Pour la Theutoise, l’ardoise d’une saison grimpe jusqu’à 70 000 euros. "Et c’est la loi de la débrouille ! Pour les avions, je connais tous les filons. Si l’hôtel imposé est trop cher, mon entraîneur loge ailleurs."
Dans ce contexte, chaque euro du prize-money participe à son avenir financier. À Roland-Garros, les joueuses perçoivent un chèque de 7 000 euros pour une élimination au premier tour des qua lifs . La somme est doublée puis triplée lors des deux tours suivants.
"Ce bol d’oxygène est capital. Melbourne m’a beaucoup aidée car je me suis qualifiée pour le premier tour du grand tableau."
Elle a touché un peu plus de 46 000 euros à Melbourne, sans oublier les 25 000 euros des qualifs.
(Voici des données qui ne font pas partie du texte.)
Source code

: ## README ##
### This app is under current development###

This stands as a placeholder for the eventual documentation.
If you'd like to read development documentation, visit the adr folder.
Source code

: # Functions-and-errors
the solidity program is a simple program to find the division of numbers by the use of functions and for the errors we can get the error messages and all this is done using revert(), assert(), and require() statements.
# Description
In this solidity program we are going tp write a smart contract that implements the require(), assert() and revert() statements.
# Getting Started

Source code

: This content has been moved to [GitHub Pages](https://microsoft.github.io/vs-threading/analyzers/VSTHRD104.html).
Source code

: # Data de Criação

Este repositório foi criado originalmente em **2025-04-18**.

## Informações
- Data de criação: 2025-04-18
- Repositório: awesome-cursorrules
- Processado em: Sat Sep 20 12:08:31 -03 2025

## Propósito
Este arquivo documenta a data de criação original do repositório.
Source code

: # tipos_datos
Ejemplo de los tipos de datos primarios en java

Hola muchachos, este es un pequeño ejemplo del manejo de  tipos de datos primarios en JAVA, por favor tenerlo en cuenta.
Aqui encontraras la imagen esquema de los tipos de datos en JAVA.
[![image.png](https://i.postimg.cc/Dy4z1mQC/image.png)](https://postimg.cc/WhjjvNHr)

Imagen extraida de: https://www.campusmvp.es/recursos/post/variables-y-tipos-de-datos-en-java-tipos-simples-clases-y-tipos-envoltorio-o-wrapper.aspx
Fed Cup : "C'est Flipkens qui porte l'équipe"
Depuis le Monamigate, l’équipe de Fed Cup a connu l’ivresse d’une victoire italienne et deux déceptions sous l’ère Van Herck face à la France et l’Espagne. L’équipe a été qualifiée tantôt d’ingérable tantôt de groupe soudé. Ysaline Bonaventure donne sa définition de l’équipe : "C’est Flipkens, la doyenne, qui porte l’équipe. Mertens est la leader vu son classement. Son absence à Courtrai a été un coup dur vu que la surface avait été acceptée par tout le monde. Je respecte son choix et n’ai aucune rancœur. Van Uytvanck est toujours là. Quand elle perd, elle est si déçue. Wickmayer souffre pour le moment, mais s’accroche. Nous nous entendons toutes très bien. Avec Kirsten et Ali, nous mangeons ensemble quand nous jouons les mêmes tournois. Johan Van Herck est l’homme de la situation. Il a ramené un esprit d’équipe. Nous avions besoin d’un leader qui dirigeait le groupe. J’adore jouer quand il est sur le banc."